But I found myself going in the opposite direction, contemplating the impact of those brain structures on human decision making and those whose focus is primarily only on just one thing, or a very small number of things as they consider decisions. Magic is playing off the tendency that people have to assume cause and effect, a cause (I saw it with my own eyes) and an effect (a sense of wonder and surprise). What goes unnoticed to a magician is just as important as what gets noticed. At SUNY College of Optometry in NYC (where else would you study illusions?), it has been found that “when you focus your attention very hard at a certain point to detect something, two things happen: Your attention to that thing increases and your attention to everything else decreases”. Information that is deemed irrelevant by the brain is not only ignored it is not even perceived. Presto-chango magic has occurred. 

“I can make a 10% return on my investment, year-in and year-out? Why that would be magical.” And so we can speculate on some of the mechanisms that caused investors to focus on the benefits of investing with Bernie Maddoff while not perceiving how unlikely that return on investment actually was by examining other factors.  Did their sharp focus on returns blind them to other signs that all was not right? It is unlikely that was only mechanism at play, in fact there were many other mechanism at play as well (e.g. exclusivity, personal charisma) but one has to wonder if the brain itself, the way we function had a part as well.

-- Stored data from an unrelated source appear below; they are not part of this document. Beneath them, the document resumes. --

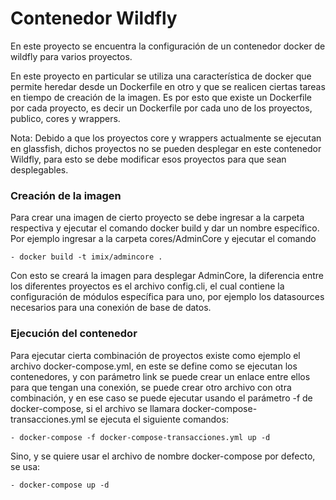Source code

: # Contenedor Wildfly #

En este proyecto se encuentra la configuración de un contenedor docker de wildfly para varios proyectos.

En este proyecto en particular se utiliza una característica de docker que permite heredar desde un Dockerfile en otro y que se realicen ciertas tareas en tiempo de creación de la imagen. Es por esto que existe un Dockerfile por cada proyecto, es decir un Dockerfile por cada uno de los proyectos, publico, cores y wrappers.

Nota: Debido a que los proyectos core y wrappers actualmente se ejecutan en glassfish, dichos proyectos no se pueden desplegar en este contenedor Wildfly, para esto se debe modificar esos proyectos para que sean desplegables.

### Creación de la imagen ###

Para crear una imagen de cierto proyecto se debe ingresar a la carpeta respectiva y ejecutar el comando docker build y dar un nombre específico. Por ejemplo ingresar a la carpeta cores/AdminCore y ejecutar el comando

    - docker build -t imix/admincore .

Con esto se creará la imagen para desplegar AdminCore, la diferencia entre los diferentes proyectos es el archivo config.cli, el cual contiene la configuración de módulos específica para uno, por ejemplo los datasources necesarios para una conexión de base de datos.

### Ejecución del contenedor ###

Para ejecutar cierta combinación de proyectos existe como ejemplo el archivo docker-compose.yml, en este se define como se ejecutan los contenedores, y con parámetro link se puede crear un enlace entre ellos para que tengan una conexión, se puede crear otro archivo con otra combinación, y en ese caso se puede ejecutar usando el parámetro -f de docker-compose, si el archivo se llamara docker-compose-transacciones.yml se ejecuta el siguiente comandos:

    - docker-compose -f docker-compose-transacciones.yml up -d

Sino, y se quiere usar el archivo de nombre docker-compose por defecto, se usa:

    - docker-compose up -d

 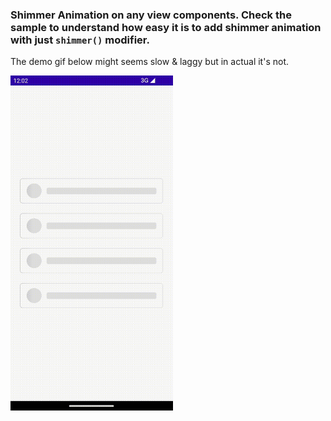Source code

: ### Shimmer Animation on any view components. Check the sample to understand how easy it is to add shimmer animation with just `shimmer()` modifier.

The demo gif below might seems slow & laggy but in actual it's not.

<img src="https://raw.githubusercontent.com/Jaseemakhtar/ComposeShimmer/main/art/shimmer-demo.gif" width=260 />
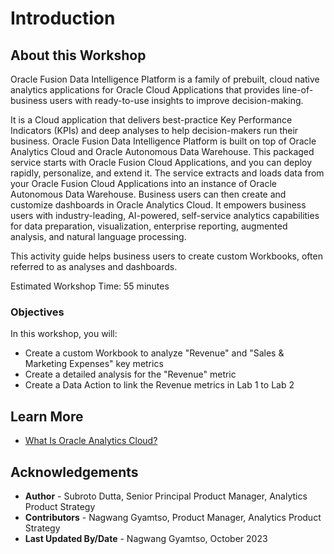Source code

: # Introduction

## About this Workshop

Oracle Fusion Data Intelligence Platform is a family of prebuilt, cloud native analytics applications for Oracle Cloud Applications that provides line-of-business users with ready-to-use insights to improve decision-making.

It is a Cloud application that delivers best-practice Key Performance Indicators (KPIs) and deep analyses to help decision-makers run their business. Oracle Fusion Data Intelligence Platform is built on top of Oracle Analytics Cloud and Oracle Autonomous Data Warehouse. This packaged service starts with Oracle Fusion Cloud Applications, and you can deploy rapidly, personalize, and extend it. The service extracts and loads data from your Oracle Fusion Cloud Applications into an instance of Oracle Autonomous Data Warehouse. Business users can then create and customize dashboards in Oracle Analytics Cloud. It empowers business users with industry-leading, AI-powered, self-service analytics capabilities for data preparation, visualization, enterprise reporting, augmented analysis, and natural language processing.

This activity guide helps business users to create custom Workbooks, often referred to as analyses and dashboards.

Estimated Workshop Time: 55 minutes


### Objectives

In this workshop, you will:
* Create a custom Workbook to analyze "Revenue" and "Sales & Marketing Expenses" key metrics
* Create a detailed analysis for the "Revenue" metric
* Create a Data Action to link the Revenue metrics in Lab 1 to Lab 2

## Learn More
* [What Is Oracle Analytics Cloud?](https://docs.oracle.com/en/cloud/paas/analytics-cloud/acsgs/what-is-oracle-analytics-cloud.html)

## Acknowledgements
* **Author** - Subroto Dutta, Senior Principal Product Manager, Analytics Product Strategy
* **Contributors** - Nagwang Gyamtso, Product Manager, Analytics Product Strategy
* **Last Updated By/Date** - Nagwang Gyamtso, October 2023
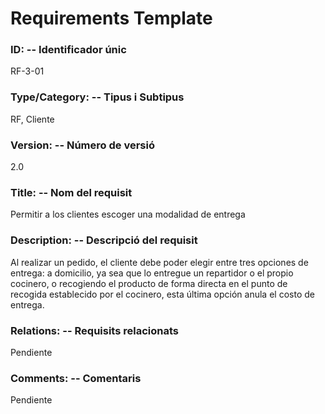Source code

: ﻿# Requirements Template 

### ID: -- Identificador únic 
RF-3-01 

### Type/Category: -- Tipus i Subtipus 
RF, Cliente
 
### Version: -- Número de versió 
2.0
 
### Title: -- Nom del requisit 
Permitir a los clientes escoger una modalidad de entrega

### Description: -- Descripció del requisit 
Al realizar un pedido, el cliente debe poder elegir entre tres opciones de entrega: a domicilio, ya sea que lo entregue un repartidor o el propio cocinero, o recogiendo el producto de forma directa en el punto de recogida establecido por el cocinero, esta última opción anula el costo de entrega.
 
### Relations: -- Requisits relacionats 
Pendiente
 
### Comments: -- Comentaris 
Pendiente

Growth was the magic formula of Dennis Kozlowski, the former CEO of Tyco International Ltd., and former Tyco finance chief Mark Swartz. Were investors and Wall Street so completely focused on the historical record of acquisitions and top-line growth that they could not see that the leveraging that was going on and the debt that was accumulating was not serviceable? Did they overlook the stock options that enriched Mr. Kozlowski and his inner circle because other things were being focused upon and those other things were then deemed irrelevant information, largely ignored? And in the context of brain systems do we have a tendency to ignore that which we are not paying close attention to, because our focus is held elsewhere?

Bay-of-Pigs thinking, often described as when there is pressure to conform to the group, so as not to be branded an outcast or disloyal, got its name after the geographic location in Cuba that was the site of a failed invasion. Bay-of-Pigs thinking has come to epitomize everything that is wrong with group decision-making and there have been very deliberate methodologies developed to avoid Bay-of-Pigs type thinking in corporate decision-making. But perhaps there was another characteristic at play as well during deliberations of whether or not to invade Cuba. That the group was so intent on their goal that they could not perceive, or give adequate weight to the evidence that was right in front of them, that the invasion would most likely fail? That other evidence was not focused upon, and so perhaps it ended up being ignored by the decision-makers.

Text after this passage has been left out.